START Exercise data

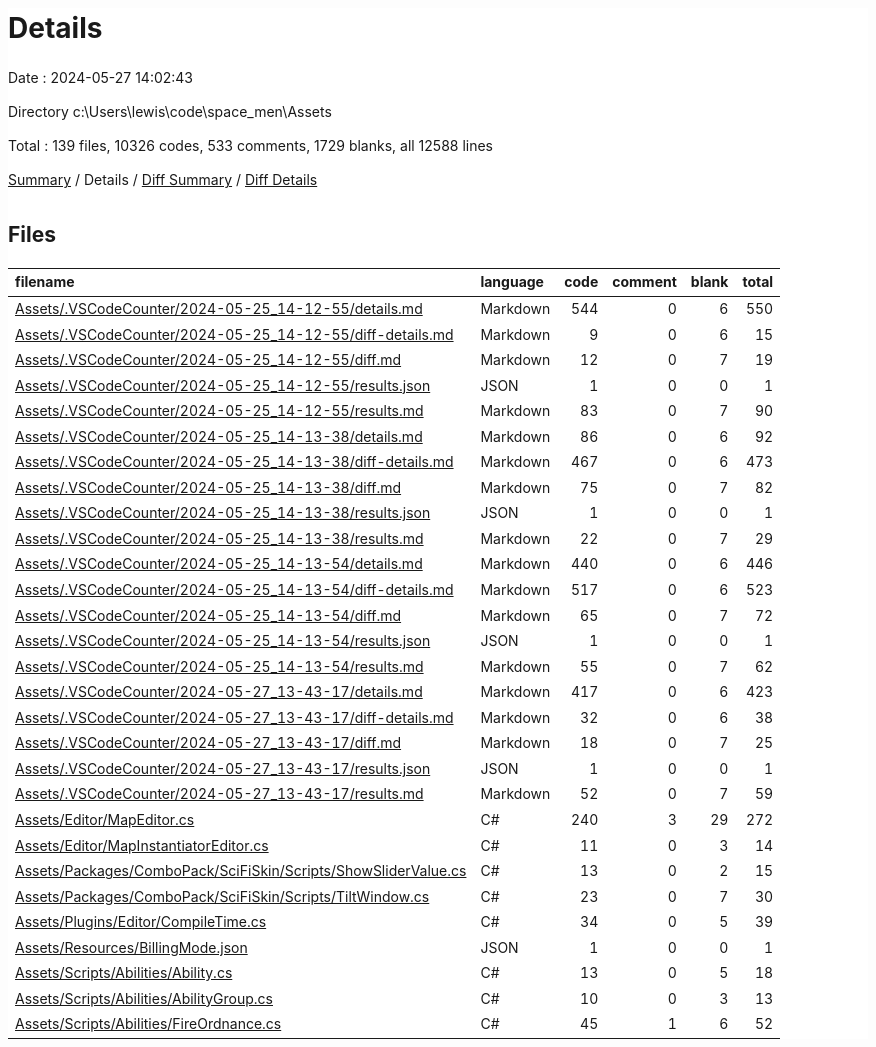 # Details

Date : 2024-05-27 14:02:43

Directory c:\\Users\\lewis\\code\\space_men\\Assets

Total : 139 files,  10326 codes, 533 comments, 1729 blanks, all 12588 lines

[Summary](results.md) / Details / [Diff Summary](diff.md) / [Diff Details](diff-details.md)

## Files
| filename | language | code | comment | blank | total |
| :--- | :--- | ---: | ---: | ---: | ---: |
| [Assets/.VSCodeCounter/2024-05-25_14-12-55/details.md](/Assets/.VSCodeCounter/2024-05-25_14-12-55/details.md) | Markdown | 544 | 0 | 6 | 550 |
| [Assets/.VSCodeCounter/2024-05-25_14-12-55/diff-details.md](/Assets/.VSCodeCounter/2024-05-25_14-12-55/diff-details.md) | Markdown | 9 | 0 | 6 | 15 |
| [Assets/.VSCodeCounter/2024-05-25_14-12-55/diff.md](/Assets/.VSCodeCounter/2024-05-25_14-12-55/diff.md) | Markdown | 12 | 0 | 7 | 19 |
| [Assets/.VSCodeCounter/2024-05-25_14-12-55/results.json](/Assets/.VSCodeCounter/2024-05-25_14-12-55/results.json) | JSON | 1 | 0 | 0 | 1 |
| [Assets/.VSCodeCounter/2024-05-25_14-12-55/results.md](/Assets/.VSCodeCounter/2024-05-25_14-12-55/results.md) | Markdown | 83 | 0 | 7 | 90 |
| [Assets/.VSCodeCounter/2024-05-25_14-13-38/details.md](/Assets/.VSCodeCounter/2024-05-25_14-13-38/details.md) | Markdown | 86 | 0 | 6 | 92 |
| [Assets/.VSCodeCounter/2024-05-25_14-13-38/diff-details.md](/Assets/.VSCodeCounter/2024-05-25_14-13-38/diff-details.md) | Markdown | 467 | 0 | 6 | 473 |
| [Assets/.VSCodeCounter/2024-05-25_14-13-38/diff.md](/Assets/.VSCodeCounter/2024-05-25_14-13-38/diff.md) | Markdown | 75 | 0 | 7 | 82 |
| [Assets/.VSCodeCounter/2024-05-25_14-13-38/results.json](/Assets/.VSCodeCounter/2024-05-25_14-13-38/results.json) | JSON | 1 | 0 | 0 | 1 |
| [Assets/.VSCodeCounter/2024-05-25_14-13-38/results.md](/Assets/.VSCodeCounter/2024-05-25_14-13-38/results.md) | Markdown | 22 | 0 | 7 | 29 |
| [Assets/.VSCodeCounter/2024-05-25_14-13-54/details.md](/Assets/.VSCodeCounter/2024-05-25_14-13-54/details.md) | Markdown | 440 | 0 | 6 | 446 |
| [Assets/.VSCodeCounter/2024-05-25_14-13-54/diff-details.md](/Assets/.VSCodeCounter/2024-05-25_14-13-54/diff-details.md) | Markdown | 517 | 0 | 6 | 523 |
| [Assets/.VSCodeCounter/2024-05-25_14-13-54/diff.md](/Assets/.VSCodeCounter/2024-05-25_14-13-54/diff.md) | Markdown | 65 | 0 | 7 | 72 |
| [Assets/.VSCodeCounter/2024-05-25_14-13-54/results.json](/Assets/.VSCodeCounter/2024-05-25_14-13-54/results.json) | JSON | 1 | 0 | 0 | 1 |
| [Assets/.VSCodeCounter/2024-05-25_14-13-54/results.md](/Assets/.VSCodeCounter/2024-05-25_14-13-54/results.md) | Markdown | 55 | 0 | 7 | 62 |
| [Assets/.VSCodeCounter/2024-05-27_13-43-17/details.md](/Assets/.VSCodeCounter/2024-05-27_13-43-17/details.md) | Markdown | 417 | 0 | 6 | 423 |
| [Assets/.VSCodeCounter/2024-05-27_13-43-17/diff-details.md](/Assets/.VSCodeCounter/2024-05-27_13-43-17/diff-details.md) | Markdown | 32 | 0 | 6 | 38 |
| [Assets/.VSCodeCounter/2024-05-27_13-43-17/diff.md](/Assets/.VSCodeCounter/2024-05-27_13-43-17/diff.md) | Markdown | 18 | 0 | 7 | 25 |
| [Assets/.VSCodeCounter/2024-05-27_13-43-17/results.json](/Assets/.VSCodeCounter/2024-05-27_13-43-17/results.json) | JSON | 1 | 0 | 0 | 1 |
| [Assets/.VSCodeCounter/2024-05-27_13-43-17/results.md](/Assets/.VSCodeCounter/2024-05-27_13-43-17/results.md) | Markdown | 52 | 0 | 7 | 59 |
| [Assets/Editor/MapEditor.cs](/Assets/Editor/MapEditor.cs) | C# | 240 | 3 | 29 | 272 |
| [Assets/Editor/MapInstantiatorEditor.cs](/Assets/Editor/MapInstantiatorEditor.cs) | C# | 11 | 0 | 3 | 14 |
| [Assets/Packages/ComboPack/SciFiSkin/Scripts/ShowSliderValue.cs](/Assets/Packages/ComboPack/SciFiSkin/Scripts/ShowSliderValue.cs) | C# | 13 | 0 | 2 | 15 |
| [Assets/Packages/ComboPack/SciFiSkin/Scripts/TiltWindow.cs](/Assets/Packages/ComboPack/SciFiSkin/Scripts/TiltWindow.cs) | C# | 23 | 0 | 7 | 30 |
| [Assets/Plugins/Editor/CompileTime.cs](/Assets/Plugins/Editor/CompileTime.cs) | C# | 34 | 0 | 5 | 39 |
| [Assets/Resources/BillingMode.json](/Assets/Resources/BillingMode.json) | JSON | 1 | 0 | 0 | 1 |
| [Assets/Scripts/Abilities/Ability.cs](/Assets/Scripts/Abilities/Ability.cs) | C# | 13 | 0 | 5 | 18 |
| [Assets/Scripts/Abilities/AbilityGroup.cs](/Assets/Scripts/Abilities/AbilityGroup.cs) | C# | 10 | 0 | 3 | 13 |
| [Assets/Scripts/Abilities/FireOrdnance.cs](/Assets/Scripts/Abilities/FireOrdnance.cs) | C# | 45 | 1 | 6 | 52 |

END Exercise data

- _Exercise objective_
Transcribe the records above exactly, but only from the line that contains "23 | 0 | 7 | 30 |" through their final line, inclusive.

- _Answer for the task_
| [Assets/Packages/ComboPack/SciFiSkin/Scripts/TiltWindow.cs](/Assets/Packages/ComboPack/SciFiSkin/Scripts/TiltWindow.cs) | C# | 23 | 0 | 7 | 30 |
| [Assets/Plugins/Editor/CompileTime.cs](/Assets/Plugins/Editor/CompileTime.cs) | C# | 34 | 0 | 5 | 39 |
| [Assets/Resources/BillingMode.json](/Assets/Resources/BillingMode.json) | JSON | 1 | 0 | 0 | 1 |
| [Assets/Scripts/Abilities/Ability.cs](/Assets/Scripts/Abilities/Ability.cs) | C# | 13 | 0 | 5 | 18 |
| [Assets/Scripts/Abilities/AbilityGroup.cs](/Assets/Scripts/Abilities/AbilityGroup.cs) | C# | 10 | 0 | 3 | 13 |
| [Assets/Scripts/Abilities/FireOrdnance.cs](/Assets/Scripts/Abilities/FireOrdnance.cs) | C# | 45 | 1 | 6 | 52 |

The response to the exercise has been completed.